Encouraging as many States as possible to participate in the MEA negotiating process requires bringing innovative and thoughtful approaches to the process. As noted above, there are many procedural devices used to broaden the negotiating process. This includes voluntary trust funds to enable developing country delegates to travel. There are also substantive means, such as reflecting differentiated obligations to an agreement. In some instances, the principle of “common but differentiated responsibilities” as set forth in the 1992 Rio Declaration on Environment and Development, is expressly cited as a basis for differentiated obligations.
Substantively, some MEAs have reflected a differentiated approach to commitments, depending upon the subject matter and other factors. Differentiation can have various purposes, can take many forms, and can make distinctions among many different kinds of states.

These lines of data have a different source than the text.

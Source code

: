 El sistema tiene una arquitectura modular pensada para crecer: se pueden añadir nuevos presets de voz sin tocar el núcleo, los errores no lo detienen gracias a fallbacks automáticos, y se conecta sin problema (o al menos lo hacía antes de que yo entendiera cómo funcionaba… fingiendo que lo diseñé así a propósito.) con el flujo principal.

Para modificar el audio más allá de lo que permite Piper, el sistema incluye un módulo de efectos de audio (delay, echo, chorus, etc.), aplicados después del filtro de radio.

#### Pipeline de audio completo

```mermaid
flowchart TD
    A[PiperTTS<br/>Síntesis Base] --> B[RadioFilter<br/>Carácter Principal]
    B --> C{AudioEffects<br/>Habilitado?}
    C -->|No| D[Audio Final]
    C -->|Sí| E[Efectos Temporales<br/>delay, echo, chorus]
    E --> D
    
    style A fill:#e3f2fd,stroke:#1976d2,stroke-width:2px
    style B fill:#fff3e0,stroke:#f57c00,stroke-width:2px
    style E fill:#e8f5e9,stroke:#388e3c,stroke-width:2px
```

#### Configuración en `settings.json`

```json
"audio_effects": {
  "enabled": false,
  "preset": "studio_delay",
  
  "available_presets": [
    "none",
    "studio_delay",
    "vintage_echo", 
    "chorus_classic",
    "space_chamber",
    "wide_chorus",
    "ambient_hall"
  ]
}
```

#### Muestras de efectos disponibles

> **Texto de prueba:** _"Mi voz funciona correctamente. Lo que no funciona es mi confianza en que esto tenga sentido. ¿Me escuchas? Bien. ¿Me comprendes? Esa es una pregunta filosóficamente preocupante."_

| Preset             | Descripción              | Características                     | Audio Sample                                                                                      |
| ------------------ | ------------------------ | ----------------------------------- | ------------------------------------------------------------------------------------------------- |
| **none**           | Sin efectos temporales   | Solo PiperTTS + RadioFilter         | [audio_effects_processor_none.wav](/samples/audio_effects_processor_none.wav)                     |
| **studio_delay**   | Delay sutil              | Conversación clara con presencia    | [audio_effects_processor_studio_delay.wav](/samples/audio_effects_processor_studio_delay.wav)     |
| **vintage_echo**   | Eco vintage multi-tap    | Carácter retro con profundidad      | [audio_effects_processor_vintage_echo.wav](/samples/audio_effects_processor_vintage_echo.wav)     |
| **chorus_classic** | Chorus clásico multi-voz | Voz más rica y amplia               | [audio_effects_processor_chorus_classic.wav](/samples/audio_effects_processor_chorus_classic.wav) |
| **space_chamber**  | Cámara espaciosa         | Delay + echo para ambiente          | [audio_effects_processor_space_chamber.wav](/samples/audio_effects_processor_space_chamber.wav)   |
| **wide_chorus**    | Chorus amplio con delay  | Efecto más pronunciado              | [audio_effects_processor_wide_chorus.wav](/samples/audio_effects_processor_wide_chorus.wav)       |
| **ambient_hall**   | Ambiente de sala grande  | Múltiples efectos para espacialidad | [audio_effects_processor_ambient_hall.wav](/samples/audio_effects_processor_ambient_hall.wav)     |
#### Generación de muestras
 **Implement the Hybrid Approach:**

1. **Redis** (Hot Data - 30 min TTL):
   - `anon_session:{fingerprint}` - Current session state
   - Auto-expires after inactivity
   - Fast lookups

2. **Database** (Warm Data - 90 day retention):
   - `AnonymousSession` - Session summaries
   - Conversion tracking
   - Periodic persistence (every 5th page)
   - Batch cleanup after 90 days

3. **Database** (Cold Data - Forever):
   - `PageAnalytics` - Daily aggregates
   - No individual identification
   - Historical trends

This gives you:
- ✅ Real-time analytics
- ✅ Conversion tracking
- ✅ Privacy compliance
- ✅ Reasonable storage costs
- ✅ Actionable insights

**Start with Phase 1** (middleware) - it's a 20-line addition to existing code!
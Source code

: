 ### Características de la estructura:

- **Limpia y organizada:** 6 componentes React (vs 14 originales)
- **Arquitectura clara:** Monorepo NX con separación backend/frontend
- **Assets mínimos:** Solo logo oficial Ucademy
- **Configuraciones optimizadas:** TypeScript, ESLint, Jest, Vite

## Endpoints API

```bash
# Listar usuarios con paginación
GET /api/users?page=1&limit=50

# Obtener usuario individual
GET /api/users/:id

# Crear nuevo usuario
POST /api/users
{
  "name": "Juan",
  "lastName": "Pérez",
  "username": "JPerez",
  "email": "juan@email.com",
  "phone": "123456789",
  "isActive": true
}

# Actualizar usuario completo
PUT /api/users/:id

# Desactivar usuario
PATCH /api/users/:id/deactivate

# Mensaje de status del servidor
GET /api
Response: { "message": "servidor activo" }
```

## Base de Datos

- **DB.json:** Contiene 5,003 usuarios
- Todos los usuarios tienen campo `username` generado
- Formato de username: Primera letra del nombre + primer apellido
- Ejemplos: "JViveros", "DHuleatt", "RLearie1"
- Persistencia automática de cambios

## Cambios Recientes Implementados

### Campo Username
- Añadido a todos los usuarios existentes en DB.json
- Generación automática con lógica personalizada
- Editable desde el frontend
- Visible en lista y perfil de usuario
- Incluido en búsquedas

Purposes for differentiation have included, for example, the desire to assign a greater obligation to those States that have contributed more to a particular environmental situation; the desire to recognise the particular situation of one or more States; the desire to recognise that States may have different resources and/or priorities; and, as noted above, the desire to promote broad participation in the agreement.
In terms of types of differentiation, sometimes the commitments have been the same for all States, but the time frame has been different (such as the 10-year grace period in the g[Montreal Protocol]). Sometimes, the commitments are different between or among categories of countries (such as between Annex I and non-Annex I Parties to the UN Framework Convention on Climate Change (UNFCCC) and the Kyoto Protocol). Sometimes, certain commitments are the same while other commitments, such as those related to funding or technology transfer, are differentiated (as with the Convention on Biological Diversity (CBD) and also with the UNFCCC, with only a subset of Annex I Parties subject to funding and technology transfer requirements).